## Problem to solve
Copy the data exactly, keeping every line intact.

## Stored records
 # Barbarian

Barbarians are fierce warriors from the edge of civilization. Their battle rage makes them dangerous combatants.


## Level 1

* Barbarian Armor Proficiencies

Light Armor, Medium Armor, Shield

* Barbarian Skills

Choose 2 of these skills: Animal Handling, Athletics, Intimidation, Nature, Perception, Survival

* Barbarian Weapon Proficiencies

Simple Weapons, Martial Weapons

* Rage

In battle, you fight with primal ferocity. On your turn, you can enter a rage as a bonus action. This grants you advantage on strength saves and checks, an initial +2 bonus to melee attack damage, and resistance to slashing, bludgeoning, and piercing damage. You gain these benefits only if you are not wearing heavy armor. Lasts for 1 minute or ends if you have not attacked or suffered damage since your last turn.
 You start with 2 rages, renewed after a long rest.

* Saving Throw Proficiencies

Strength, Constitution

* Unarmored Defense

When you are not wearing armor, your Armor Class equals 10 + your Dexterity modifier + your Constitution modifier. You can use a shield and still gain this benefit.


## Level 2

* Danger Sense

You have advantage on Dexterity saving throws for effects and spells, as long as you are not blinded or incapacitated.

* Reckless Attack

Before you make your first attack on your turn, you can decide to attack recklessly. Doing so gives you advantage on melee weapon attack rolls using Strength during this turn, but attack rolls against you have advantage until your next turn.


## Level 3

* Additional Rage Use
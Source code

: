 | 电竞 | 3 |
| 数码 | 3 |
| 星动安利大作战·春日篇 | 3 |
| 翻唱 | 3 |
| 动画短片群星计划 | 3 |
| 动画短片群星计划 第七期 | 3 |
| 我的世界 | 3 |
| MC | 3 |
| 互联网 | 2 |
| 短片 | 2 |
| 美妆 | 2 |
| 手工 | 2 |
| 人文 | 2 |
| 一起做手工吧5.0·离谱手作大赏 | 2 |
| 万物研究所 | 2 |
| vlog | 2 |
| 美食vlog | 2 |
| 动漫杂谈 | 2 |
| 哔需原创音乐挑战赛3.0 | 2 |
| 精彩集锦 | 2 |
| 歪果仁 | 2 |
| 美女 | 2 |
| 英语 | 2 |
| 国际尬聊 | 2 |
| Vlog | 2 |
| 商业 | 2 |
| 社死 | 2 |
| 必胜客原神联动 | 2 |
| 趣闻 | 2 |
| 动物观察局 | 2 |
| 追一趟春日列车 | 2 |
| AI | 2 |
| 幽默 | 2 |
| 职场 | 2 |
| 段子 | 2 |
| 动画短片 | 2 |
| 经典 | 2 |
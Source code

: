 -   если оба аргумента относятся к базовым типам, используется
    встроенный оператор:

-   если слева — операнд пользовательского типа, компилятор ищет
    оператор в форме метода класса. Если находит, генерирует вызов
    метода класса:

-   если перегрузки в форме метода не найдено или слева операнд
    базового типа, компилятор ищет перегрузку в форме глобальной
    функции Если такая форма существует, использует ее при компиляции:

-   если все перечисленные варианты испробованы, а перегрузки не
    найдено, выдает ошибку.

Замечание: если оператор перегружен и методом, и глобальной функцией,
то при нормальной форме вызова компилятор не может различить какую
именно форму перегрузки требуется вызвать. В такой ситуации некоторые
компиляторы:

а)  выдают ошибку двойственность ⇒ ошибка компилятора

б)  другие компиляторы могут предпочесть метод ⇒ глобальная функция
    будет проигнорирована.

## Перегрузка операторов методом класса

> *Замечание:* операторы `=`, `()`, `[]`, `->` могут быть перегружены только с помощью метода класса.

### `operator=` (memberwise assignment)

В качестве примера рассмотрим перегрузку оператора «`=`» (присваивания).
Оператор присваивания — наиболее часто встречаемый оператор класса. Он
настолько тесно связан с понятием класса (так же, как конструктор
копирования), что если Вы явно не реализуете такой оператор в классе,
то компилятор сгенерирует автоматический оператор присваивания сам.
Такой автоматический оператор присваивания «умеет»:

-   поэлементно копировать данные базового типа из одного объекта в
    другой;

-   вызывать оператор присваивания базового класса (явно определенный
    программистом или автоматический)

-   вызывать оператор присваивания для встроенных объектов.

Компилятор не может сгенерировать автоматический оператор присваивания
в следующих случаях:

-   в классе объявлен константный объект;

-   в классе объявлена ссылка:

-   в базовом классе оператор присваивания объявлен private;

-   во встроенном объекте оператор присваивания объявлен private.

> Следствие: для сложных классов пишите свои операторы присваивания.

## Answer
 # Barbarian

Barbarians are fierce warriors from the edge of civilization. Their battle rage makes them dangerous combatants.


## Level 1

* Barbarian Armor Proficiencies

Light Armor, Medium Armor, Shield

* Barbarian Skills

Choose 2 of these skills: Animal Handling, Athletics, Intimidation, Nature, Perception, Survival

* Barbarian Weapon Proficiencies

Simple Weapons, Martial Weapons

* Rage

In battle, you fight with primal ferocity. On your turn, you can enter a rage as a bonus action. This grants you advantage on strength saves and checks, an initial +2 bonus to melee attack damage, and resistance to slashing, bludgeoning, and piercing damage. You gain these benefits only if you are not wearing heavy armor. Lasts for 1 minute or ends if you have not attacked or suffered damage since your last turn.
 You start with 2 rages, renewed after a long rest.

* Saving Throw Proficiencies

Strength, Constitution

* Unarmored Defense

When you are not wearing armor, your Armor Class equals 10 + your Dexterity modifier + your Constitution modifier. You can use a shield and still gain this benefit.


## Level 2

* Danger Sense

You have advantage on Dexterity saving throws for effects and spells, as long as you are not blinded or incapacitated.

* Reckless Attack

Before you make your first attack on your turn, you can decide to attack recklessly. Doing so gives you advantage on melee weapon attack rolls using Strength during this turn, but attack rolls against you have advantage until your next turn.


## Level 3

* Additional Rage Use
Source code

: | 电竞 | 3 |
| 数码 | 3 |
| 星动安利大作战·春日篇 | 3 |
| 翻唱 | 3 |
| 动画短片群星计划 | 3 |
| 动画短片群星计划 第七期 | 3 |
| 我的世界 | 3 |
| MC | 3 |
| 互联网 | 2 |
| 短片 | 2 |
| 美妆 | 2 |
| 手工 | 2 |
| 人文 | 2 |
| 一起做手工吧5.0·离谱手作大赏 | 2 |
| 万物研究所 | 2 |
| vlog | 2 |
| 美食vlog | 2 |
| 动漫杂谈 | 2 |
| 哔需原创音乐挑战赛3.0 | 2 |
| 精彩集锦 | 2 |
| 歪果仁 | 2 |
| 美女 | 2 |
| 英语 | 2 |
| 国际尬聊 | 2 |
| Vlog | 2 |
| 商业 | 2 |
| 社死 | 2 |
| 必胜客原神联动 | 2 |
| 趣闻 | 2 |
| 动物观察局 | 2 |
| 追一趟春日列车 | 2 |
| AI | 2 |
| 幽默 | 2 |
| 职场 | 2 |
| 段子 | 2 |
| 动画短片 | 2 |
| 经典 | 2 |
Source code

: -   если оба аргумента относятся к базовым типам, используется
    встроенный оператор:

-   если слева — операнд пользовательского типа, компилятор ищет
    оператор в форме метода класса. Если находит, генерирует вызов
    метода класса:

-   если перегрузки в форме метода не найдено или слева операнд
    базового типа, компилятор ищет перегрузку в форме глобальной
    функции Если такая форма существует, использует ее при компиляции:

-   если все перечисленные варианты испробованы, а перегрузки не
    найдено, выдает ошибку.

Замечание: если оператор перегружен и методом, и глобальной функцией,
то при нормальной форме вызова компилятор не может различить какую
именно форму перегрузки требуется вызвать. В такой ситуации некоторые
компиляторы:

а)  выдают ошибку двойственность ⇒ ошибка компилятора

б)  другие компиляторы могут предпочесть метод ⇒ глобальная функция
    будет проигнорирована.

## Перегрузка операторов методом класса

> *Замечание:* операторы `=`, `()`, `[]`, `->` могут быть перегружены только с помощью метода класса.

### `operator=` (memberwise assignment)

В качестве примера рассмотрим перегрузку оператора «`=`» (присваивания).
Оператор присваивания — наиболее часто встречаемый оператор класса. Он
настолько тесно связан с понятием класса (так же, как конструктор
копирования), что если Вы явно не реализуете такой оператор в классе,
то компилятор сгенерирует автоматический оператор присваивания сам.
Такой автоматический оператор присваивания «умеет»:

-   поэлементно копировать данные базового типа из одного объекта в
    другой;

-   вызывать оператор присваивания базового класса (явно определенный
    программистом или автоматический)

-   вызывать оператор присваивания для встроенных объектов.

Компилятор не может сгенерировать автоматический оператор присваивания
в следующих случаях:

-   в классе объявлен константный объект;

-   в классе объявлена ссылка:

-   в базовом классе оператор присваивания объявлен private;

-   во встроенном объекте оператор присваивания объявлен private.

> Следствие: для сложных классов пишите свои операторы присваивания.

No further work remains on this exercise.